Wildfire Smoke Spreads Health Hazards Across U.S.

  • Outdoor America
  • Cover Story
Wildfire in Montana - credit Jack Ballard

The smoke was so thick that it totally obscured a hillside only a quarter-mile away. “Impossible,” I thought, peering into the opaque gray air from a lakeside cabin. “This is the Adirondack Mountains, not the Sierra Nevada.”

But the eastern United States is no longer immune to lung-clogging wildfire smoke. Last summer, wildfires in eastern Canada blanketed the northeastern United States in a toxic haze such that New York City was among the worst-rated cities in the world for air quality. In places like the Adirondack Park in upstate New York, where tuberculosis patients used to “cure” in the clear mountain air, people like me were now spending days indoors monitoring air quality reports.

Air quality reports? If someone from that region knew of them before last summer, they had never bothered with them. But I had.

Poor air quality at my home in Red Lodge, Montana, was a big reason why I normally cherished an annual summer trip to the Adirondacks, where I could paddle and hike to my lungs’ delight. Nowadays, Montana and much of the West have only two seasons—winter and wildfire. Twice in the last decade, out-of-control infernos burned to within a few miles of my house. But mostly we get the smoke from California, the Pacific Northwest and western Canada, carried on the prevailing winds. Relief finally comes when the first snowfall pushes the particulates to the ground. For outdoorsy folks, it’s a dilemma. Stay inside and go stir-crazy, or venture out and cough for the next three days.

Wildfire trouble has brewed in the East for several years now. You would think that the frequent rainfall on the East Coast would tamp it down, but weather patterns have changed. Areas like the Everglades and the sub-arctic tundra in northern Quebec, historically moist regions, are more susceptible to drought and thus wildfire. And the blazes, regardless of where they are, have become more ferocious in terms of both acreage burned and heat intensity, too much for firefighters to control and for the average rain shower to put out.

As a result, smoke from a thousand miles away might linger in places where it didn’t a decade ago.

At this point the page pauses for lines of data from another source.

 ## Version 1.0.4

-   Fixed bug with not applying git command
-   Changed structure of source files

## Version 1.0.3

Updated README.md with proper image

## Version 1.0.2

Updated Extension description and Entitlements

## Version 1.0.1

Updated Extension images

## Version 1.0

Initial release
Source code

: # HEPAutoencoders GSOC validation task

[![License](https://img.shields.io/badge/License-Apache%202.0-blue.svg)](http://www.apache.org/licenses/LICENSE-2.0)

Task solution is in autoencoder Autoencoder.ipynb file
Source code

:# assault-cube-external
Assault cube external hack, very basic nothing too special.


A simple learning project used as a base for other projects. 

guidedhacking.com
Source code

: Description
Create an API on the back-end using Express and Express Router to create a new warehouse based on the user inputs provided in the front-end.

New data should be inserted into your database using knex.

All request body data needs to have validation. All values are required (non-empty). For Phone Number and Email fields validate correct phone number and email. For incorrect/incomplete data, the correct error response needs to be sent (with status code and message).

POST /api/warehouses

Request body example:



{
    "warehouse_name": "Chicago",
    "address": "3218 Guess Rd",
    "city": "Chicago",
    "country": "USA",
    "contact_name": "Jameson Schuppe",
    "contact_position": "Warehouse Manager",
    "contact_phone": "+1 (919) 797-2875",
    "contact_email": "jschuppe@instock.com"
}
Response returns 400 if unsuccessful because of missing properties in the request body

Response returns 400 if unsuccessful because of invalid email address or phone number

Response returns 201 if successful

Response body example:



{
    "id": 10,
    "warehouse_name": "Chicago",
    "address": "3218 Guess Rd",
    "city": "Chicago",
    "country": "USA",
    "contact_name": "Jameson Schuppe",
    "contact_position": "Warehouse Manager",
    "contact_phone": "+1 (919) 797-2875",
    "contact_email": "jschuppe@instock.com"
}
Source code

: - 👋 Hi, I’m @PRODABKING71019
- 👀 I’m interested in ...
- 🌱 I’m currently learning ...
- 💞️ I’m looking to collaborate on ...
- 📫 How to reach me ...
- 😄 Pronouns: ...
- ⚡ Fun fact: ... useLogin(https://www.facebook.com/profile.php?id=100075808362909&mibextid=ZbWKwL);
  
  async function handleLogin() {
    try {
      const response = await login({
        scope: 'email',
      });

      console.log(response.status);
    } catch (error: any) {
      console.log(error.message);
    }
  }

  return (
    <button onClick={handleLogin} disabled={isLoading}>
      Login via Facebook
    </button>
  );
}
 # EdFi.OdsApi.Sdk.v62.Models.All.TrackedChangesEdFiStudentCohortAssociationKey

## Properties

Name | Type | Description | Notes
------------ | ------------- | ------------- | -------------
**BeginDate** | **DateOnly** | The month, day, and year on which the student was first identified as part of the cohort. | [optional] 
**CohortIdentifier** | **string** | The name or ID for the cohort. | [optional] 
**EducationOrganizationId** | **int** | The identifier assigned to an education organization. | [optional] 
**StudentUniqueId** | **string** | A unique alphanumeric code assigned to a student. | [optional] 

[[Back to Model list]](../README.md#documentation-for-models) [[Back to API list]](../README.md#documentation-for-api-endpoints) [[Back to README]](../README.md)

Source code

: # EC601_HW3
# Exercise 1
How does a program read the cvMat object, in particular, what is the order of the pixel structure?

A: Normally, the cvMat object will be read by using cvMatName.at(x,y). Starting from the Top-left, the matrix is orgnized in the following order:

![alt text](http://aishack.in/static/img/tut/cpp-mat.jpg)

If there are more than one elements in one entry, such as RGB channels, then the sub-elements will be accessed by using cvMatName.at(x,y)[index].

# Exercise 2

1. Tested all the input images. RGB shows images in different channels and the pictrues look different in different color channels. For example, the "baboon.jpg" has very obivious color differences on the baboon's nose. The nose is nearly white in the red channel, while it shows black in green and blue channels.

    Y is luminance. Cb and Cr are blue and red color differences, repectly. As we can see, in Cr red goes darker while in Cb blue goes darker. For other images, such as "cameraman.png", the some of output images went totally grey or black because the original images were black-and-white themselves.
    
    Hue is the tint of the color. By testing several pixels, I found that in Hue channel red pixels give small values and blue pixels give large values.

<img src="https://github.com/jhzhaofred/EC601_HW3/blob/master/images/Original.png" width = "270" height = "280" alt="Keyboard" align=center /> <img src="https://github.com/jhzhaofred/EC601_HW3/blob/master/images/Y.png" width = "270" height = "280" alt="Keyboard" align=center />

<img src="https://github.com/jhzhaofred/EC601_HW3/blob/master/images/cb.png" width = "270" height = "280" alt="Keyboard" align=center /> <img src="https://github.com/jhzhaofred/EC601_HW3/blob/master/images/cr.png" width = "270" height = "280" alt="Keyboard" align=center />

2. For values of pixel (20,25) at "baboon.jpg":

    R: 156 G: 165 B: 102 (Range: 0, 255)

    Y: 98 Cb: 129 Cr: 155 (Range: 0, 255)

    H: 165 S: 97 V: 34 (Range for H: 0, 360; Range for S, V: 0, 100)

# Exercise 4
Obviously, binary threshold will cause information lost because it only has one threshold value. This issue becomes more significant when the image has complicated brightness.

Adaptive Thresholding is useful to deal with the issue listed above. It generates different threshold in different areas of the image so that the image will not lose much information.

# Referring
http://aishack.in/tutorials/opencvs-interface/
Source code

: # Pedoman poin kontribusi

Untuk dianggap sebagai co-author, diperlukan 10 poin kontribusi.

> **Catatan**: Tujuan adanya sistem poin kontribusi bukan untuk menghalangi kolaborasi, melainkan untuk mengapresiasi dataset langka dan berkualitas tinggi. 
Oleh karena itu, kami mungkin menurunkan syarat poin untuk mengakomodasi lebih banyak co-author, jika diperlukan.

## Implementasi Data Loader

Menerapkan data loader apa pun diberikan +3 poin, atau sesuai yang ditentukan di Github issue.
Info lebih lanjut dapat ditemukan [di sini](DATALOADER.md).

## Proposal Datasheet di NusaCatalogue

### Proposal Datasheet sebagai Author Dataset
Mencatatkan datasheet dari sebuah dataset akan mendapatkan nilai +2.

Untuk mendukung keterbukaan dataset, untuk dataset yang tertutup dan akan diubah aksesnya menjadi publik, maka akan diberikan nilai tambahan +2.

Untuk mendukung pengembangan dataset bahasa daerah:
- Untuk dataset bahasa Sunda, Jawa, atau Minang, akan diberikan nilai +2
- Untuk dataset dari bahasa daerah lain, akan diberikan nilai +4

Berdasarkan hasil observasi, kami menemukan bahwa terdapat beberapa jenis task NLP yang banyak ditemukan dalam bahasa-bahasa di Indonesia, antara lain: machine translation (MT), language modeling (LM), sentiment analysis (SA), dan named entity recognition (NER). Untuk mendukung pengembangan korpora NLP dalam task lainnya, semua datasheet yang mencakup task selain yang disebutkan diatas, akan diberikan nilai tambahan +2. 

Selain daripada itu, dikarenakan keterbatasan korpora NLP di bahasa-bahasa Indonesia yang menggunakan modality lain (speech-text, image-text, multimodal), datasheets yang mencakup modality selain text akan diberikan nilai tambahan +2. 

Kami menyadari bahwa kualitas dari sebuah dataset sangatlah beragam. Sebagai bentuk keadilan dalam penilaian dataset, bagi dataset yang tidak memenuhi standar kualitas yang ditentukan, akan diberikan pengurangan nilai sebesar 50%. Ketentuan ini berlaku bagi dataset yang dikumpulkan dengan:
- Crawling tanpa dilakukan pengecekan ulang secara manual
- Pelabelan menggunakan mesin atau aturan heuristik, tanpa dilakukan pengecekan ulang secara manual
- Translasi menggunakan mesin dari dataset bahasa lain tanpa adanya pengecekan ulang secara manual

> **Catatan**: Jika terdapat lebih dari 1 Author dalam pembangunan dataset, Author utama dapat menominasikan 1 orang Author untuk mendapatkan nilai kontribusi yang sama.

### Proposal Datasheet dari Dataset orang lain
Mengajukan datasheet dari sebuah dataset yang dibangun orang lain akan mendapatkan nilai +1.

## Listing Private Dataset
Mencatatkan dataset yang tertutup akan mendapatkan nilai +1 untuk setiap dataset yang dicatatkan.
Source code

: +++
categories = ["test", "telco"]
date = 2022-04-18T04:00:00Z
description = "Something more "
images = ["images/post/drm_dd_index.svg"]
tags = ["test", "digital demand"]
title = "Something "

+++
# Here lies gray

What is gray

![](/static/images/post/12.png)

Even in the nation’s capital, Washington, DC, residents had long, hazy periods during the summer of 2023 where smoke lingered from wildfires in North Carolina, and then from the massive Canadian fires.

How bad is it?

Painted trillium in North Carolina - credit Michael ReinemerA painted trillium emerges from wildfire ashes on the forest floor in the Linville Gorge Wilderness Area in western North Carolina.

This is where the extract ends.